- Opening Delimiter -

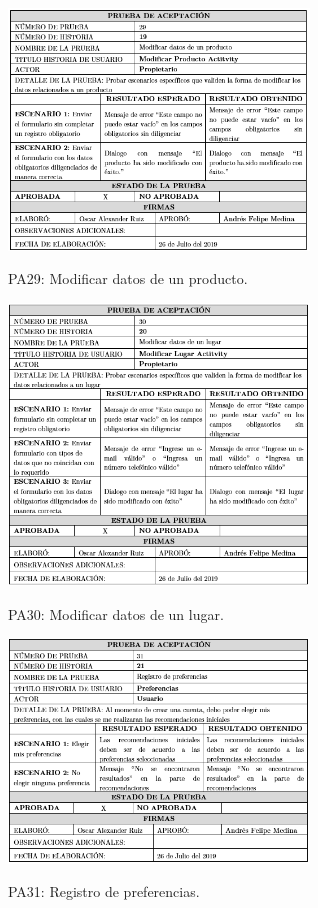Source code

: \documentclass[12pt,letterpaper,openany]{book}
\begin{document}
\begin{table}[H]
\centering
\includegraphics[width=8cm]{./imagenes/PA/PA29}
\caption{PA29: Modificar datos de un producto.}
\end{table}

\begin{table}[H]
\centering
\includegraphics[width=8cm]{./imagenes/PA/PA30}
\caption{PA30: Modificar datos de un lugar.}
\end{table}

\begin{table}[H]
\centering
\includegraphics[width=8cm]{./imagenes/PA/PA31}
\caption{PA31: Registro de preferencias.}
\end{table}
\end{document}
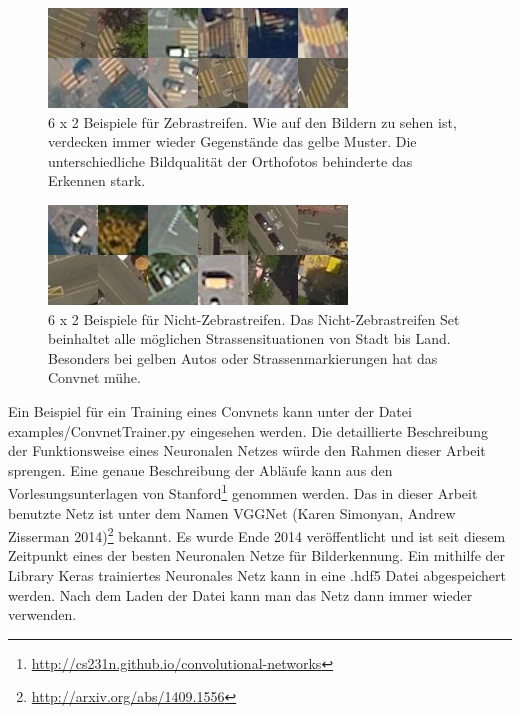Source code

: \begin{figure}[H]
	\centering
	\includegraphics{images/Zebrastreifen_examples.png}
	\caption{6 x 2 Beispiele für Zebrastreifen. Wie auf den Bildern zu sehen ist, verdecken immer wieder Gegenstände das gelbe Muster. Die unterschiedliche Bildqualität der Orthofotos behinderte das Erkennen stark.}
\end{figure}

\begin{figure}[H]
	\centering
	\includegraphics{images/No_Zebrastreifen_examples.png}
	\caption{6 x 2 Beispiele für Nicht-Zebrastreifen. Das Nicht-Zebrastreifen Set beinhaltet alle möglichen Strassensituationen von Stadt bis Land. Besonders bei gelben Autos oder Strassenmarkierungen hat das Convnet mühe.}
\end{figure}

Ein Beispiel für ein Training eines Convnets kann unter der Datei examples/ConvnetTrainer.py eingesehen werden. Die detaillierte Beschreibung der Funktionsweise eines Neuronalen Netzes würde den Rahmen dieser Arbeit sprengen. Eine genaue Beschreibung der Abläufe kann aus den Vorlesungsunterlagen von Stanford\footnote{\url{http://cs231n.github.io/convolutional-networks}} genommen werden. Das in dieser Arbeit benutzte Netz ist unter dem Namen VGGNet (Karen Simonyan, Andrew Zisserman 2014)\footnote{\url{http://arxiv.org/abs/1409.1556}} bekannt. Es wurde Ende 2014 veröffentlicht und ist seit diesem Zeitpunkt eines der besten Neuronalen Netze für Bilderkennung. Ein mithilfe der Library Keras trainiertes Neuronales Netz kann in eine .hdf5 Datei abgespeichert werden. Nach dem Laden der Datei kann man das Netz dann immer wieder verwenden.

- Closing Delimiter -

Set down exactly the lines of the listing above, from the line holding "Beispiele für Zebrastreifen." through its last line, with nothing added.

	\caption{6 x 2 Beispiele für Zebrastreifen. Wie auf den Bildern zu sehen ist, verdecken immer wieder Gegenstände das gelbe Muster. Die unterschiedliche Bildqualität der Orthofotos behinderte das Erkennen stark.}
\end{figure}

\begin{figure}[H]
	\centering
	\includegraphics{images/No_Zebrastreifen_examples.png}
	\caption{6 x 2 Beispiele für Nicht-Zebrastreifen. Das Nicht-Zebrastreifen Set beinhaltet alle möglichen Strassensituationen von Stadt bis Land. Besonders bei gelben Autos oder Strassenmarkierungen hat das Convnet mühe.}
\end{figure}

Ein Beispiel für ein Training eines Convnets kann unter der Datei examples/ConvnetTrainer.py eingesehen werden. Die detaillierte Beschreibung der Funktionsweise eines Neuronalen Netzes würde den Rahmen dieser Arbeit sprengen. Eine genaue Beschreibung der Abläufe kann aus den Vorlesungsunterlagen von Stanford\footnote{\url{http://cs231n.github.io/convolutional-networks}} genommen werden. Das in dieser Arbeit benutzte Netz ist unter dem Namen VGGNet (Karen Simonyan, Andrew Zisserman 2014)\footnote{\url{http://arxiv.org/abs/1409.1556}} bekannt. Es wurde Ende 2014 veröffentlicht und ist seit diesem Zeitpunkt eines der besten Neuronalen Netze für Bilderkennung. Ein mithilfe der Library Keras trainiertes Neuronales Netz kann in eine .hdf5 Datei abgespeichert werden. Nach dem Laden der Datei kann man das Netz dann immer wieder verwenden.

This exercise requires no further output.